# LED's for recessed lighting at Costco



## jatoxico (Feb 12, 2015)

Been holding off on changing out my regular incandescents for LED's until the prices came down. Picked these up for $9.99/pkg. They're Feit's 2700K. Hopefully my existing dimmer is compatible but for $5 a bulb I'll change a dimmer if I have to. Thought I'd give a heads up if anyone is looking.


----------



## begreen (Feb 12, 2015)

I picked up a pack of these a month ago to try them out. So far they're fine.


----------



## jatoxico (Feb 12, 2015)

The price has really dropped. At 30 bucks a bulb I would expect perfection and a very long life. For $5 I'll be happy with as long as they turn on.

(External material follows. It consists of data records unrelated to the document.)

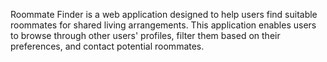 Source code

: 
Roommate Finder is a web application designed to help users find suitable roommates for shared living arrangements. This application enables users to browse through other users' profiles, filter them based on their preferences, and contact potential roommates.


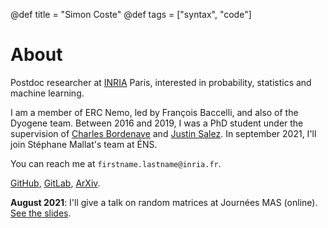 @def title = "Simon Coste"
@def tags = ["syntax", "code"]

# About


Postdoc researcher at [INRIA](https://www.inria.fr/en) Paris, interested in probability, statistics and machine learning. 

I am a member of ERC Nemo, led by François Baccelli, and also of the Dyogene team.  Between 2016 and 2019, I was a PhD student under the supervision of [Charles Bordenave](http://www.i2m.univ-amu.fr/perso/charles.bordenave/start) and [Justin Salez](https://www.ceremade.dauphine.fr/~salez/). In september 2021, I'll join Stéphane Mallat's team at ÉNS.

You can reach me at `firstname.lastname@inria.fr`. 


[GitHub](https://github.com/SimonCoste), [GitLab](https://gitlab.inria.fr/scoste), [ArXiv](https://arxiv.org/search/?searchtype=author&query=Coste%2C+S).

**August 2021**: I'll give a talk on random matrices at Journées MAS (online). [See the slides](/mas/).







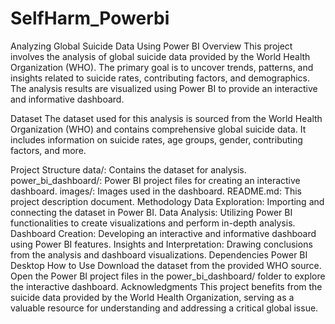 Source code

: # SelfHarm_Powerbi
Analyzing Global Suicide Data Using Power BI
Overview
This project involves the analysis of global suicide data provided by the World Health Organization (WHO). The primary goal is to uncover trends, patterns, and insights related to suicide rates, contributing factors, and demographics. The analysis results are visualized using Power BI to provide an interactive and informative dashboard.

Dataset
The dataset used for this analysis is sourced from the World Health Organization (WHO) and contains comprehensive global suicide data. It includes information on suicide rates, age groups, gender, contributing factors, and more.

Project Structure
data/: Contains the dataset for analysis.
power_bi_dashboard/: Power BI project files for creating an interactive dashboard.
images/: Images used in the dashboard.
README.md: This project description document.
Methodology
Data Exploration: Importing and connecting the dataset in Power BI.
Data Analysis: Utilizing Power BI functionalities to create visualizations and perform in-depth analysis.
Dashboard Creation: Developing an interactive and informative dashboard using Power BI features.
Insights and Interpretation: Drawing conclusions from the analysis and dashboard visualizations.
Dependencies
Power BI Desktop
How to Use
Download the dataset from the provided WHO source.
Open the Power BI project files in the power_bi_dashboard/ folder to explore the interactive dashboard.
Acknowledgments
This project benefits from the suicide data provided by the World Health Organization, serving as a valuable resource for understanding and addressing a critical global issue.
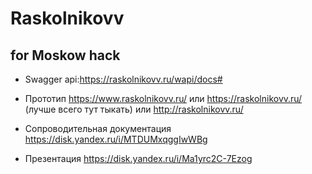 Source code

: # Raskolnikovv

## for Moskow hack

-   Swagger api:https://raskolnikovv.ru/wapi/docs#
-   Прототип
    https://www.raskolnikovv.ru/
    или https://raskolnikovv.ru/ (лучше всего тут тыкать)
    или http://raskolnikovv.ru/

-   Сопроводительная документация https://disk.yandex.ru/i/MTDUMxqggIwWBg
-   Презентация https://disk.yandex.ru/i/Ma1yrc2C-7Ezog
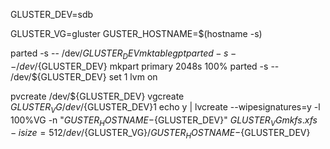 

GLUSTER_DEV=sdb

GLUSTER_VG=gluster
GUSTER_HOSTNAME=$(hostname -s)

parted -s -- /dev/${GLUSTER_DEV} mktable gpt
parted -s -- /dev/${GLUSTER_DEV} mkpart primary 2048s 100%
parted -s -- /dev/${GLUSTER_DEV} set 1 lvm on

pvcreate /dev/${GLUSTER_DEV}
vgcreate ${GLUSTER_VG} /dev/${GLUSTER_DEV}1
echo y | lvcreate --wipesignatures=y -l 100%VG -n "${GUSTER_HOSTNAME}-${GLUSTER_DEV}" ${GLUSTER_VG}
mkfs.xfs -i size=512 /dev/${GLUSTER_VG}/${GUSTER_HOSTNAME}-${GLUSTER_DEV}
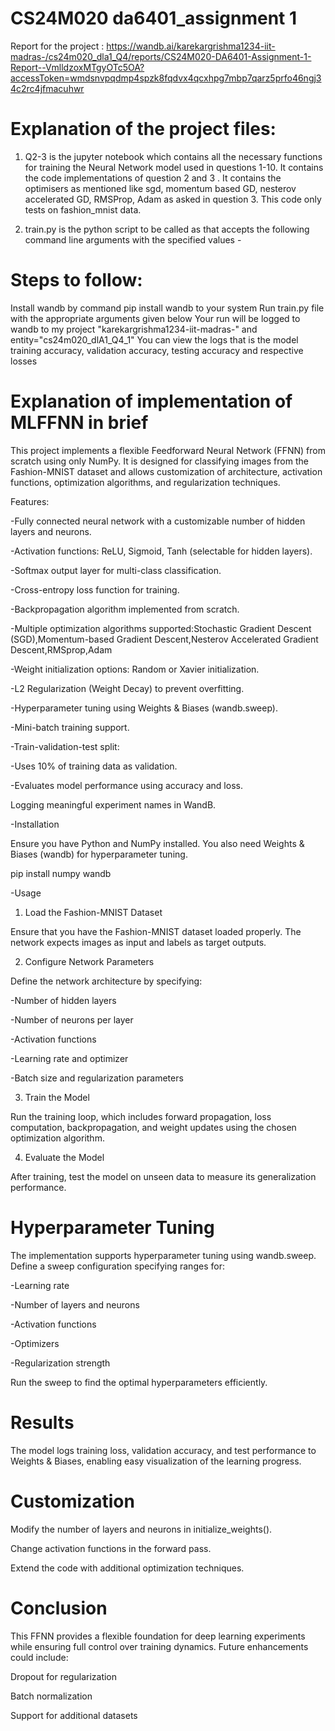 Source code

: # CS24M020 da6401_assignment 1
Report for the project : https://wandb.ai/karekargrishma1234-iit-madras-/cs24m020_dla1_Q4/reports/CS24M020-DA6401-Assignment-1-Report--VmlldzoxMTgyOTc5OA?accessToken=wmdsnvpqdmp4spzk8fqdvx4qcxhpg7mbp7qarz5prfo46ngj34c2rc4jfmacuhwr

# Explanation of the project files:
1) Q2-3 is the jupyter notebook which contains all the necessary functions for training the Neural Network model used in questions 1-10. It contains the code implementations of question 2 and 3 . It contains the optimisers as mentioned like sgd, momentum based GD, nesterov accelerated GD, RMSProp, Adam as asked in question 3. This code only tests on fashion_mnist data.

2) train.py is the python script to be called as that accepts the following command line arguments with the specified values -

# Steps to follow:
Install wandb by command pip install wandb to your system
Run train.py file with the appropriate arguments given below
Your run will be logged to wandb to my project "karekargrishma1234-iit-madras-" and entity="cs24m020_dlA1_Q4_1"
You can view the logs that is the model training accuracy, validation accuracy, testing accuracy and respective losses

# Explanation of implementation of MLFFNN in brief 

This project implements a flexible Feedforward Neural Network (FFNN) from scratch using only NumPy. It is designed for classifying images from the Fashion-MNIST dataset and allows customization of architecture, activation functions, optimization algorithms, and regularization techniques.

Features:

-Fully connected neural network with a customizable number of hidden layers and neurons.

-Activation functions: ReLU, Sigmoid, Tanh (selectable for hidden layers).

-Softmax output layer for multi-class classification.

-Cross-entropy loss function for training.

-Backpropagation algorithm implemented from scratch.

-Multiple optimization algorithms supported:Stochastic Gradient Descent (SGD),Momentum-based Gradient Descent,Nesterov Accelerated Gradient Descent,RMSprop,Adam

-Weight initialization options: Random or Xavier initialization.

-L2 Regularization (Weight Decay) to prevent overfitting.

-Hyperparameter tuning using Weights & Biases (wandb.sweep).

-Mini-batch training support.

-Train-validation-test split:

-Uses 10% of training data as validation.

-Evaluates model performance using accuracy and loss.

Logging meaningful experiment names in WandB.

-Installation

Ensure you have Python and NumPy installed. You also need Weights & Biases (wandb) for hyperparameter tuning.

pip install numpy wandb

-Usage

1. Load the Fashion-MNIST Dataset

Ensure that you have the Fashion-MNIST dataset loaded properly. The network expects images as input and labels as target outputs.

2. Configure Network Parameters

Define the network architecture by specifying:

-Number of hidden layers

-Number of neurons per layer

-Activation functions

-Learning rate and optimizer

-Batch size and regularization parameters

3. Train the Model

Run the training loop, which includes forward propagation, loss computation, backpropagation, and weight updates using the chosen optimization algorithm.

4. Evaluate the Model

After training, test the model on unseen data to measure its generalization performance.

# Hyperparameter Tuning

The implementation supports hyperparameter tuning using wandb.sweep. Define a sweep configuration specifying ranges for:

-Learning rate

-Number of layers and neurons

-Activation functions

-Optimizers

-Regularization strength

Run the sweep to find the optimal hyperparameters efficiently.

# Results

The model logs training loss, validation accuracy, and test performance to Weights & Biases, enabling easy visualization of the learning progress.

# Customization

Modify the number of layers and neurons in initialize_weights().

Change activation functions in the forward pass.

Extend the code with additional optimization techniques.

# Conclusion

This FFNN provides a flexible foundation for deep learning experiments while ensuring full control over training dynamics. Future enhancements could include:

Dropout for regularization

Batch normalization

Support for additional datasets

Did you put them on a dimmer? My dimmer is technically not compatible but I'm thinking to give it a try.


----------



## legrandice (Feb 12, 2015)

Awesome!  I just replaced my spots outside with Costco ones...and did a few in the bedroom.  Trying to talk my parents into changing their can lights...no go at this point.


----------



## legrandice (Feb 12, 2015)

I don't want to do the math as to how long it's going to take to pay for the $10 bulp (x2) outside  The light is MUCH better though and as I use this for grilling a few nights a week, should result in better cooked food.


----------



## jatoxico (Feb 12, 2015)

They have a big selection right now for all applications. I don't know if it's regional or what but like I said the price is right so check it out Hearthers.

Did my kitchen about 2 yrs ago and the lighting supply wanted over $200 for a recessed LED fixture and LED bulbs were like $60 I think (and ugly). Take forever to get pay back at that price. These look light regular replacement bulbs.


----------



## iamlucky13 (Feb 12, 2015)

legrandice said:


> I don't want to do the math as to how long it's going to take to pay for the $10 bulp (x2) outside  The light is MUCH better though and as I use this for grilling a few nights a week, should result in better cooked food.



If you're comparing to 60 W incandescent or halogen downlights, the savings are about a penny for every two hours of run time. That makes it obvious the best payback is from replacing the lights you use the most, and if you use them 3 hours a night, it might be only a year or two.

If you're comparing to compact fluorescent down lights, the better light quality and instant on makes them worth the extra cost in my opinion, even though they use only very slightly less power.

For dimmers, be aware that most LED's cut out completely in the range of 1/4 to 1/2 brightness even with compatible dimmers. So if you want to be able to dim way down, check the reviews to see how other people have done, and if you have a good or bad experience with a given bulb and want to review it, tell readers what dimmer model you used with it.


----------